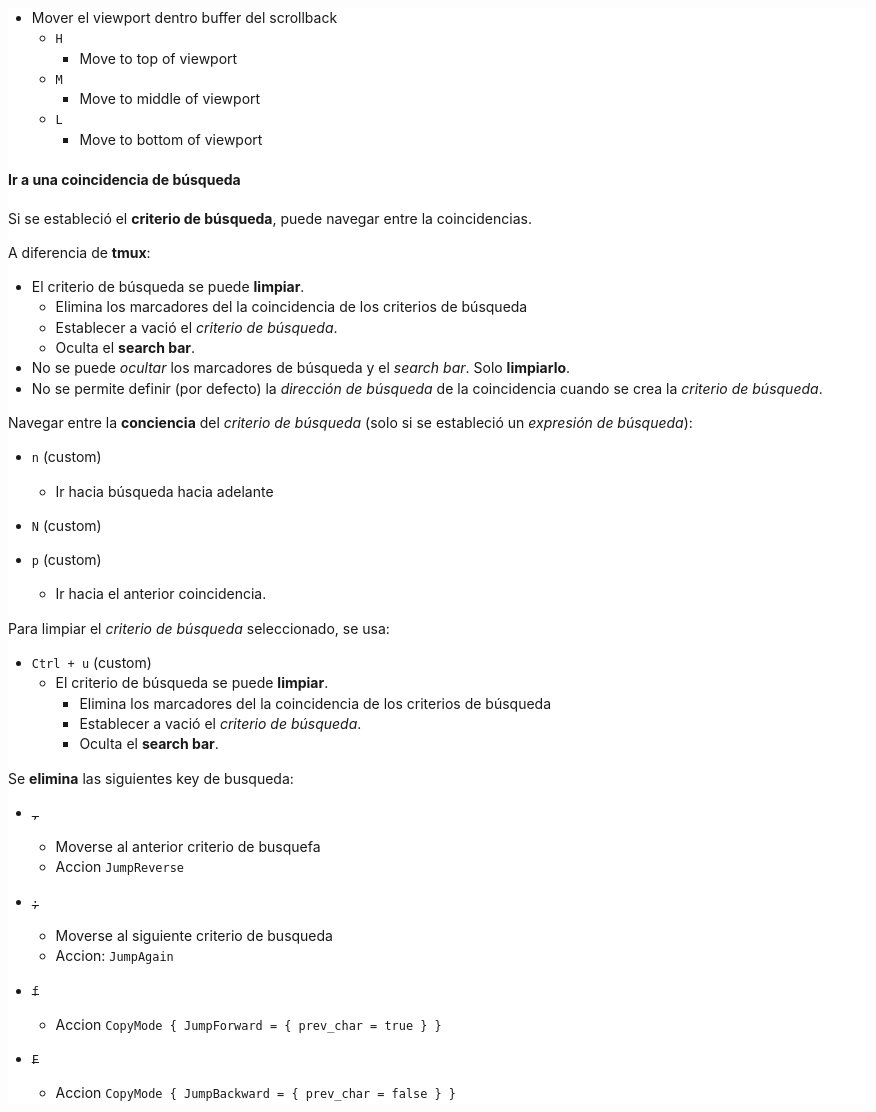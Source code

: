 - Mover el viewport dentro buffer del scrollback
    - `H`
         - Move to top of viewport
	- `M`
         - Move to middle of viewport
	 - `L`
        - Move to bottom of viewport



#### Ir a una coincidencia de búsqueda

Si se estableció el **criterio de búsqueda**, puede navegar entre la coincidencias.

A diferencia de **tmux**:

- El criterio de búsqueda se puede **limpiar**.
    - Elimina los marcadores del la coincidencia de los criterios de búsqueda
    - Establecer a vació el *criterio de búsqueda*.
    - Oculta el **search bar**.
- No se puede *ocultar* los marcadores de búsqueda y el *search bar*. Solo **limpiarlo**.
- No se permite definir (por defecto) la *dirección de búsqueda* de la coincidencia cuando se crea la *criterio de búsqueda*.

Navegar entre la **conciencia** del *criterio de búsqueda* (solo si se estableció un *expresión de búsqueda*):

- `n` (custom)
    - Ir hacia búsqueda hacia adelante

- `N` (custom)
- `p` (custom)
    - Ir hacia el anterior coincidencia.


Para limpiar el *criterio de búsqueda* seleccionado, se usa:

- `Ctrl + u` (custom)
    - El criterio de búsqueda se puede **limpiar**.
        - Elimina los marcadores del la coincidencia de los criterios de búsqueda
        - Establecer a vació el *criterio de búsqueda*.
        - Oculta el **search bar**.

Se **elimina** las siguientes key de busqueda:

- ~~`,`~~
    - Moverse al anterior criterio de busquefa
    - Accion `JumpReverse`

- ~~`;`~~
    - Moverse al siguiente criterio de busqueda
    - Accion: `JumpAgain`

- ~~`f`~~
    - Accion `CopyMode { JumpForward = { prev_char = true } }`
- ~~`F`~~
    - Accion `CopyMode { JumpBackward = { prev_char = false } }`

### Exercise
The lines from the one containing "- No se permite" through the final line of the entries above are to be printed exactly, with nothing added.

### Result
- No se permite definir (por defecto) la *dirección de búsqueda* de la coincidencia cuando se crea la *criterio de búsqueda*.

Navegar entre la **conciencia** del *criterio de búsqueda* (solo si se estableció un *expresión de búsqueda*):

- `n` (custom)
    - Ir hacia búsqueda hacia adelante

- `N` (custom)
- `p` (custom)
    - Ir hacia el anterior coincidencia.


Para limpiar el *criterio de búsqueda* seleccionado, se usa:

- `Ctrl + u` (custom)
    - El criterio de búsqueda se puede **limpiar**.
        - Elimina los marcadores del la coincidencia de los criterios de búsqueda
        - Establecer a vació el *criterio de búsqueda*.
        - Oculta el **search bar**.

Se **elimina** las siguientes key de busqueda:

- ~~`,`~~
    - Moverse al anterior criterio de busquefa
    - Accion `JumpReverse`

- ~~`;`~~
    - Moverse al siguiente criterio de busqueda
    - Accion: `JumpAgain`

- ~~`f`~~
    - Accion `CopyMode { JumpForward = { prev_char = true } }`
- ~~`F`~~
    - Accion `CopyMode { JumpBackward = { prev_char = false } }`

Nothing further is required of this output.